Homo Politicus is often most compelling in those rare moments when Milbank is least funny. His keen observations of the natives' social networking and sociality ("Fertility Rites and Mating Behaviors," "Festivals and Social Rituals") are more interesting than his chronicles of their crimes and scandals. Still, those who relish Schadenfreude on the Potomac will find no better book than this. " (Full review)

The New York Times

"A rich compendium of astoundingly ill-advised acts and statements on the parts of public officials." (Full review)

The Washingtonian

"it might be wise for author Dana Milbank to check his food for poison should he dine with fellow journalists—or politicians or lobbyists." (Full review)

Kirkus Reviews

A comic treatise on the unique customs of Potomac Man, that strange indigenous tribe inhabiting the area in and around Washington, D.C.

Composed in part of items previously posted in Milbank's must-read Post column, "Washington Sketch," the text offers an anthropological examination of the behaviour of the district's political tribe, looking at its rites and rituals, how its members eat, where (and with whom) they sleep. Milbank hilariously compares the beliefs and rituals of primitive cultures with things that happen every day inside the Beltway.

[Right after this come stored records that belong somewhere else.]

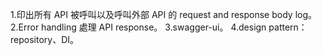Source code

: 1.印出所有 API 被呼叫以及呼叫外部 API 的 request and response body log。 
2.Error handling 處理 API response。 
3.swagger-ui。 
4.design pattern：repository、DI。 
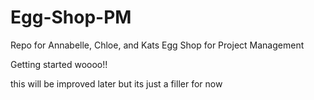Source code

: # Egg-Shop-PM
Repo for Annabelle, Chloe, and Kats Egg Shop for Project Management

Getting started woooo!! 

this will be improved later but its just a filler for now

For instance, he juxtaposes the Melanesian practice of tribal Big Men purchasing political power and influence via lavish gifts (moka) with the questionable practices of the many lobbyists and influence peddlers who do business in the capital. Although many of these stories are common knowledge, others are not. For instance, did you hear the one about Jack Abramoff's plan to serve a rare, cud-chewing (and thus kosher) Asian pig species at a deli he was planning on opening? Or about the vehemently anti-Michael Jackson memos Chief Justice John Roberts wrote when he was a lawyer with the Reagan administration? Or how Rep. John Conyers of Michigan, upset to be in the minority and thus without a committee chairmanship, set up his own fake Judiciary Committee in the basement of the Capital, sheet-draped witness tables and all?

The political-tell-all-as-cultural study conceit wears surprisingly well; Milbank's comparisons are sharp and funny enough to keep it fresh. If ever proof was needed that D.C. is a strange and exotic place with a culture all its own, it can be found here. Acerbic fun for political junkies.

Publishers weekly

Mix one part freshman anthropology with nine parts Washington insider politics and you'll get this caustic sendup of “Potomac Man.”

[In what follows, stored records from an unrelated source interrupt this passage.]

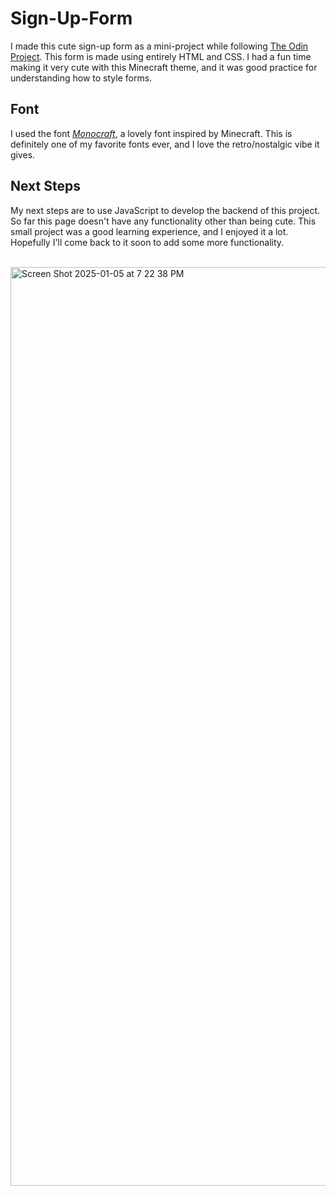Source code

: # Sign-Up-Form

I made this cute sign-up form as a mini-project while following [The Odin Project](https://www.theodinproject.com/lessons/node-path-intermediate-html-and-css-sign-up-form). This form is made using entirely HTML and CSS. I had a fun time making it very cute with this Minecraft theme, and it was good practice for understanding how to style forms.

## Font

I used the font [*Monocraft*](https://github.com/IdreesInc/Monocraft), a lovely font inspired by Minecraft. This is definitely one of my favorite fonts ever, and I love the retro/nostalgic vibe it gives.

## Next Steps

My next steps are to use JavaScript to develop the backend of this project. So far this page doesn't have any functionality other than being cute. This small project was a good learning experience, and I enjoyed it a lot. Hopefully I'll come back to it soon to add some more functionality.

<br>

<img width="1470" alt="Screen Shot 2025-01-05 at 7 22 38 PM" src="https://github.com/user-attachments/assets/b6a8aac3-607a-4f08-a846-bf6fe1047717" />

Veteran Washington Post political reporter Milbank rummages through a bagful of (sometimes forced) ethnographic clichés—consultants and pollsters are shamans, lobbyists are the Beltway version of Melanesian Big Men—but takes none of them seriously. These pseudoscholarly conceits are just pegs on which to hang his colorful accounts of recent Washington scandals, humiliations and felonies.

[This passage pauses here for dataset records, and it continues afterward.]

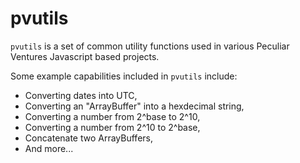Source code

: # pvutils

`pvutils` is a set of common utility functions used in various Peculiar Ventures Javascript based projects. 

Some example capabilities included in `pvutils` include:
- Converting dates into UTC,
- Converting an "ArrayBuffer" into a hexdecimal string,
- Converting a number from 2^base to 2^10,
- Converting a number from 2^10 to 2^base,
- Concatenate two ArrayBuffers,
- And more...
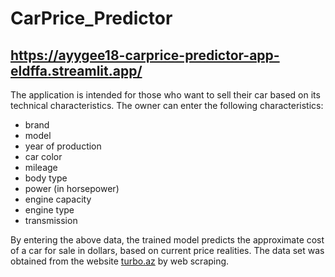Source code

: # CarPrice_Predictor

## https://ayygee18-carprice-predictor-app-eldffa.streamlit.app/

The application is intended for those who want to sell their car based on its technical characteristics. The owner can enter the following characteristics:
- brand
- model
- year of production
- car color
- mileage
- body type
- power (in horsepower)
- engine capacity
- engine type
- transmission

By entering the above data, the trained model predicts the approximate cost of a car for sale in dollars, based on current price realities.
The data set was obtained from the website [turbo.az](https://turbo.az/) by web scraping.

Many of these, like the three-ring circus surrounding superlobbyist Jack Abramoff, are well known, but the author also spotlights the everyday antics of congressmen and the behind-the-scenes skullduggery that propels the ship of state. His contempt is resolutely bipartisan, targeting both Democratic Congressman Patrick Kennedy for his drug-induced vehicular mishaps and Dick Cheney for concocting “folk tales”—duly debunked by Milbank—to sell the Iraq War. Sometimes the author's derision seems knee-jerk rather than considered; when he diagnoses Democrat Harry Reid with “Potomac-variant Tourette's syndrome” because the senator uses phrases like “intractable war in Iraq,” one wonders about the media's role in enforcing Washington's euphemistic double-talk.

Still, Milbank knows where the fossils are buried and offers a canny, entertaining field guide to the manners and misdeeds of the political species. (Jan.)